Collected data:

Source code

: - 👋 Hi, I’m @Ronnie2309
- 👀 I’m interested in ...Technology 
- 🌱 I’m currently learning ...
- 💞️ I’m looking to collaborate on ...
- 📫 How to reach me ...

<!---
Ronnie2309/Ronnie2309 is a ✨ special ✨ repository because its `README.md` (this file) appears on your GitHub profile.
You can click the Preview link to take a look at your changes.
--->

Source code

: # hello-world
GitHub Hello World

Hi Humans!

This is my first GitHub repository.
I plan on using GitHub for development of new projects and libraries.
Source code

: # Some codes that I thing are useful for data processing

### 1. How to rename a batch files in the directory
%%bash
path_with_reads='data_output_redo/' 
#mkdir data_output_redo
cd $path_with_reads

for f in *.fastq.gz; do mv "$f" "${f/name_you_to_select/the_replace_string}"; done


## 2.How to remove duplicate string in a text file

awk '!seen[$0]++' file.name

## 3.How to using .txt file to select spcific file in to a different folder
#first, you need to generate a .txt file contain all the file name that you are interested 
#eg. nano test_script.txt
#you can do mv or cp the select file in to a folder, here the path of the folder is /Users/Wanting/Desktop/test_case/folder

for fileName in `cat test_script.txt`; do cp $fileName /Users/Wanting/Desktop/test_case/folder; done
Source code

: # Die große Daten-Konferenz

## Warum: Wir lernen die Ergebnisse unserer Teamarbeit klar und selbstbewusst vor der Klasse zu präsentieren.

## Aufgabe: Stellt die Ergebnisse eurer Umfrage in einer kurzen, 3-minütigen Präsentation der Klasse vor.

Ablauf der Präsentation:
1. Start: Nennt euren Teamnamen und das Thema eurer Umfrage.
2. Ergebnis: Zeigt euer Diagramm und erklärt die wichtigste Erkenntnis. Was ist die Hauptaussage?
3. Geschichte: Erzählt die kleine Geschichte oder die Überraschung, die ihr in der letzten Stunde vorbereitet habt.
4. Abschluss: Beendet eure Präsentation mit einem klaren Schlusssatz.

--

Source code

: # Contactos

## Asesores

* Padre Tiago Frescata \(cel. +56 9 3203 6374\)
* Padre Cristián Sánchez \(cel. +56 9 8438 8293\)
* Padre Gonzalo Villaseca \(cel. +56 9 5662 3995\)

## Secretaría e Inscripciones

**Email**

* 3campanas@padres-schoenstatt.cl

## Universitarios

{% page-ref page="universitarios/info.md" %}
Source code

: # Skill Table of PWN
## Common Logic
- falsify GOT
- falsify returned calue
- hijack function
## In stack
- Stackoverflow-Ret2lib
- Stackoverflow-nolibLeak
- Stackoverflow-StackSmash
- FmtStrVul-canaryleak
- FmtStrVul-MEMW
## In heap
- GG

--

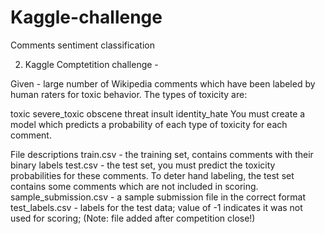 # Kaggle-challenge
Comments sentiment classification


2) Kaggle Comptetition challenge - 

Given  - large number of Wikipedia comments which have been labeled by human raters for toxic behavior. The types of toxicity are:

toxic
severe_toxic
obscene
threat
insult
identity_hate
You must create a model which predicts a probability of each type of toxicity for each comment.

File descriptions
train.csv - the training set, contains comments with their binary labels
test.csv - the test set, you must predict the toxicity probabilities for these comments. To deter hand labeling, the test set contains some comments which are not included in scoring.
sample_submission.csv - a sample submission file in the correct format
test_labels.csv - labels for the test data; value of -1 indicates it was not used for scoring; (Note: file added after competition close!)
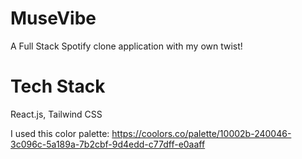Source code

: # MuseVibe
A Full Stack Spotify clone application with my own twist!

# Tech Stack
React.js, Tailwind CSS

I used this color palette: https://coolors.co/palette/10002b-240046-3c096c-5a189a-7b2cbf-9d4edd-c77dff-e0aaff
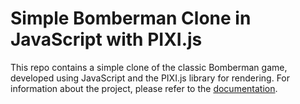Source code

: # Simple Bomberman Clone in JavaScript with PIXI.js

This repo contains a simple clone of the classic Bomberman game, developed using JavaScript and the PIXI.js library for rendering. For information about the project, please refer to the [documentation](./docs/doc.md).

WHAT THIS TASK INVOLVES —
Search term "labels": return each line of the data that contains it.

WRITTEN ANSWER —
train.csv - the training set, contains comments with their binary labels
test_labels.csv - labels for the test data; value of -1 indicates it was not used for scoring; (Note: file added after competition close!)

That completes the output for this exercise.